Stored items from a collection
== Segment start ==

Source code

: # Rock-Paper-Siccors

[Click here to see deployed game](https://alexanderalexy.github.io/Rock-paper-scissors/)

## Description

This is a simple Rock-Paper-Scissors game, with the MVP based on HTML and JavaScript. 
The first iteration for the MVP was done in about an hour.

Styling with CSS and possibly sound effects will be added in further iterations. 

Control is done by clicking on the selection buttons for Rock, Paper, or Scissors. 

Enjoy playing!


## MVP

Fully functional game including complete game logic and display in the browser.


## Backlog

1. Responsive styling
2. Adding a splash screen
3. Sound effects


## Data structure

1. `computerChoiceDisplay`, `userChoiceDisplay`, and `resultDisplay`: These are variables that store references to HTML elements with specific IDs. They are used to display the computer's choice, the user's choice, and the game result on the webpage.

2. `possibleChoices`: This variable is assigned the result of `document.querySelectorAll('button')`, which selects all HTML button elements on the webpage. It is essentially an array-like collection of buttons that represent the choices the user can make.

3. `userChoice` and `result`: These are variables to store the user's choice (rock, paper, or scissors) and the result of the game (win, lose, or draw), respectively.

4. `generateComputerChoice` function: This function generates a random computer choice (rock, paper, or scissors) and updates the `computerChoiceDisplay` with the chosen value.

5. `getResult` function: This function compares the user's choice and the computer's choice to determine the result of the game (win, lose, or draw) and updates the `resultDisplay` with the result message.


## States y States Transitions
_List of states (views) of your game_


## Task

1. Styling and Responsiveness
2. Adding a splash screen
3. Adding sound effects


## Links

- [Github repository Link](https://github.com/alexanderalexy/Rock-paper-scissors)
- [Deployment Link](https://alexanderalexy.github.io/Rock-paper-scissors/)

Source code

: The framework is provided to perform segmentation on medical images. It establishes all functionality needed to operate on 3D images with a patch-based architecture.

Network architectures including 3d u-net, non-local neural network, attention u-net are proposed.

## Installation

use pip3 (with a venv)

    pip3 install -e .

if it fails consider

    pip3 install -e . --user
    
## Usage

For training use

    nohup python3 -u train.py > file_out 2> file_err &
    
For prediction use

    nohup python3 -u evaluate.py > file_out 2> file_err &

== Segment end ==

> _What to do_:
The records shown above are to be copied exactly, every one of them.

> _Worked solution_:
Source code

: # Rock-Paper-Siccors

[Click here to see deployed game](https://alexanderalexy.github.io/Rock-paper-scissors/)

## Description

This is a simple Rock-Paper-Scissors game, with the MVP based on HTML and JavaScript. 
The first iteration for the MVP was done in about an hour.

Styling with CSS and possibly sound effects will be added in further iterations. 

Control is done by clicking on the selection buttons for Rock, Paper, or Scissors. 

Enjoy playing!


## MVP

Fully functional game including complete game logic and display in the browser.


## Backlog

1. Responsive styling
2. Adding a splash screen
3. Sound effects


## Data structure

1. `computerChoiceDisplay`, `userChoiceDisplay`, and `resultDisplay`: These are variables that store references to HTML elements with specific IDs. They are used to display the computer's choice, the user's choice, and the game result on the webpage.

2. `possibleChoices`: This variable is assigned the result of `document.querySelectorAll('button')`, which selects all HTML button elements on the webpage. It is essentially an array-like collection of buttons that represent the choices the user can make.

3. `userChoice` and `result`: These are variables to store the user's choice (rock, paper, or scissors) and the result of the game (win, lose, or draw), respectively.

4. `generateComputerChoice` function: This function generates a random computer choice (rock, paper, or scissors) and updates the `computerChoiceDisplay` with the chosen value.

5. `getResult` function: This function compares the user's choice and the computer's choice to determine the result of the game (win, lose, or draw) and updates the `resultDisplay` with the result message.


## States y States Transitions
_List of states (views) of your game_


## Task

1. Styling and Responsiveness
2. Adding a splash screen
3. Adding sound effects


## Links

- [Github repository Link](https://github.com/alexanderalexy/Rock-paper-scissors)
- [Deployment Link](https://alexanderalexy.github.io/Rock-paper-scissors/)

Source code

: The framework is provided to perform segmentation on medical images. It establishes all functionality needed to operate on 3D images with a patch-based architecture.

Network architectures including 3d u-net, non-local neural network, attention u-net are proposed.

## Installation

use pip3 (with a venv)

    pip3 install -e .

if it fails consider

    pip3 install -e . --user
    
## Usage

For training use

    nohup python3 -u train.py > file_out 2> file_err &
    
For prediction use

    nohup python3 -u evaluate.py > file_out 2> file_err &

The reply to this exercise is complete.